In Thelma Sanders & Associates, Inc. v. Hague Development Corp. (131 A.D.2d 462, 516 N.Y.S.2d 93 (1987)), two days before its notice of pendency was to expire, the plaintiff obtained an order to extend its notice of pendency. The next day, the plaintiff filed the order with the county clerk. The county clerk, however, failed to record and index the order. Noting that the plaintiff timely obtained and filed an extension of the notice of pendency and that it was the county clerk’s error that resulted in the lapse of the notice of pendency, the court held that it was proper to direct the recording and indexing of the order nunc pro tunc as of the date the plaintiff filed the order.

Counsel should note that the Second Department has recognized an exception to the “no second chance” rule where a plaintiff files successive notices of pendency in a mortgage foreclosure action, in which the filing of a notice of pendency is mandatory (New York Real Property Actions and Proceeding Law, §1331). In Slutsky v. Blooming Grove Inn, Inc., 542 N.Y.S.2d 721 (1989), and Robbins v. Goldstein, 320 N.Y.S.2d 553 (1971), the Second Department held that a lis pendens may be filed prior to the entry of final judgment even where the original lis pendens has been cancelled. The Court in Sakow did not address this exception to the general rule.

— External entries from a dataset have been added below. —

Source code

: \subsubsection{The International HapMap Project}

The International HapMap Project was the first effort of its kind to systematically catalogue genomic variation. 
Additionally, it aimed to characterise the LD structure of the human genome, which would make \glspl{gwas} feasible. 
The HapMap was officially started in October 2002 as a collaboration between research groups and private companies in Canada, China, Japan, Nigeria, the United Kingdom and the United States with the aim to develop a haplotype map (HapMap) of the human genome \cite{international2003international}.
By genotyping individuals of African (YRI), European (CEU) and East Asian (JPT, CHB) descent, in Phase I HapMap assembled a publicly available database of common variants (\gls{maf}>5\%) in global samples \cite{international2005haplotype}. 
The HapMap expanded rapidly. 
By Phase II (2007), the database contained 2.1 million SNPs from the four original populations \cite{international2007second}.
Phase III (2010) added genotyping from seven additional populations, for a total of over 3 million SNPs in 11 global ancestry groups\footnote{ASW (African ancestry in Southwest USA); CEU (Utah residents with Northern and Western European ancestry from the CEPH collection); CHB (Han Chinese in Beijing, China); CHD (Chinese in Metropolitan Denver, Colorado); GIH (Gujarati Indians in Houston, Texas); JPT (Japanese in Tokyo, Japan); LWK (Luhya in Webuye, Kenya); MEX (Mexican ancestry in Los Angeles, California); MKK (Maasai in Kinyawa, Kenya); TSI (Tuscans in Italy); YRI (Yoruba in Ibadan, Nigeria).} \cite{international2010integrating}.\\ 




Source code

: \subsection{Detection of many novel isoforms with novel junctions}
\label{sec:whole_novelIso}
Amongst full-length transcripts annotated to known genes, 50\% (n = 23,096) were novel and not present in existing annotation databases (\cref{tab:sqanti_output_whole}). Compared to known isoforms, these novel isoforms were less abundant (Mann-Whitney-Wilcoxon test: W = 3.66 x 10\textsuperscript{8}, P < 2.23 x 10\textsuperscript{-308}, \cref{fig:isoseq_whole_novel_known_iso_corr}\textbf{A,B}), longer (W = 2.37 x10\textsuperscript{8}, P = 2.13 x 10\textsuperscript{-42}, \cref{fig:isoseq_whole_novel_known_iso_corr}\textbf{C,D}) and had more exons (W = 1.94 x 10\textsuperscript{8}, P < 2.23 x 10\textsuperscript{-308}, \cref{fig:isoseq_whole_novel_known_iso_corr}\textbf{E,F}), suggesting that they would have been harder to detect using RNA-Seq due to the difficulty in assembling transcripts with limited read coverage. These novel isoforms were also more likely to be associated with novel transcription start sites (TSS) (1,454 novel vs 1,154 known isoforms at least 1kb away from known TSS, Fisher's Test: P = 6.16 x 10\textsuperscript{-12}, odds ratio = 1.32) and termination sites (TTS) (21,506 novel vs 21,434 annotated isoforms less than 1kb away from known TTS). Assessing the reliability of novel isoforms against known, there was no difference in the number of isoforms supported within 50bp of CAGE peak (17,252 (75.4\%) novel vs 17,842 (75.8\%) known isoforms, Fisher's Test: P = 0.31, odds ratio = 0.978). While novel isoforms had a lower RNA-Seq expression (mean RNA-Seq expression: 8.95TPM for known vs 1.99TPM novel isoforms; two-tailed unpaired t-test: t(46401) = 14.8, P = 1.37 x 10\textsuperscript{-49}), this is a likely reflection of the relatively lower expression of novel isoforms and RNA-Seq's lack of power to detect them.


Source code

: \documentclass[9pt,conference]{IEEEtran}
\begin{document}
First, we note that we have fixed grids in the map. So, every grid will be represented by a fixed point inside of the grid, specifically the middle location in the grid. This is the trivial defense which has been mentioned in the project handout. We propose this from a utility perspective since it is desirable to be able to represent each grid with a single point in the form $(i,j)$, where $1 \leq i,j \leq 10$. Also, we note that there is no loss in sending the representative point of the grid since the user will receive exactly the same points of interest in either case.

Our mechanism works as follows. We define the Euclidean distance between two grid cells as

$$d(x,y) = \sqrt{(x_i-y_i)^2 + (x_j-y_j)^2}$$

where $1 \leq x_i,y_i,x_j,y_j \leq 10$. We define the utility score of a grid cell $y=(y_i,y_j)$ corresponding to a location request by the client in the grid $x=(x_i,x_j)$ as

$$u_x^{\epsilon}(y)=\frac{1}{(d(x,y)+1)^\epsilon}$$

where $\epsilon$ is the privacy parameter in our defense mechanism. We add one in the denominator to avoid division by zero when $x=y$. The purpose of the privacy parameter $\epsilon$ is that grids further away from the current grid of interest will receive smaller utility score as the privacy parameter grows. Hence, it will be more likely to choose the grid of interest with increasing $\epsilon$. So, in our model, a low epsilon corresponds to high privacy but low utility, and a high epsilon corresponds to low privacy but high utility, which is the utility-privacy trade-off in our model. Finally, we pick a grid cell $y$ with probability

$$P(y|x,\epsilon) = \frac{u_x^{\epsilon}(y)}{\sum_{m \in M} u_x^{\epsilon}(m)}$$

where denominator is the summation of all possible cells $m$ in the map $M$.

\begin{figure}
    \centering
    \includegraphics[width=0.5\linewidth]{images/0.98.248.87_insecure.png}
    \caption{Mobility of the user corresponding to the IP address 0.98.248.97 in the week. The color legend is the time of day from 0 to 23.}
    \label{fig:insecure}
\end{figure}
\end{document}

The cases indicate that, while the courts will have limited flexibility with the three (3) year rule where an extension order was recorded and indexed due to error, such a liberal interpretation will not apply to instances where the plaintiff simply failed to seek an extension. Critically, once this right under the CPLR to file a lis pendens expires, there is no reviving it. Counsel would be wise to advise their clients, in writing, of the expiration date of the lis pendens, and maintain their own effective docketing system to avoid the irreversible loss of a valuable remedy.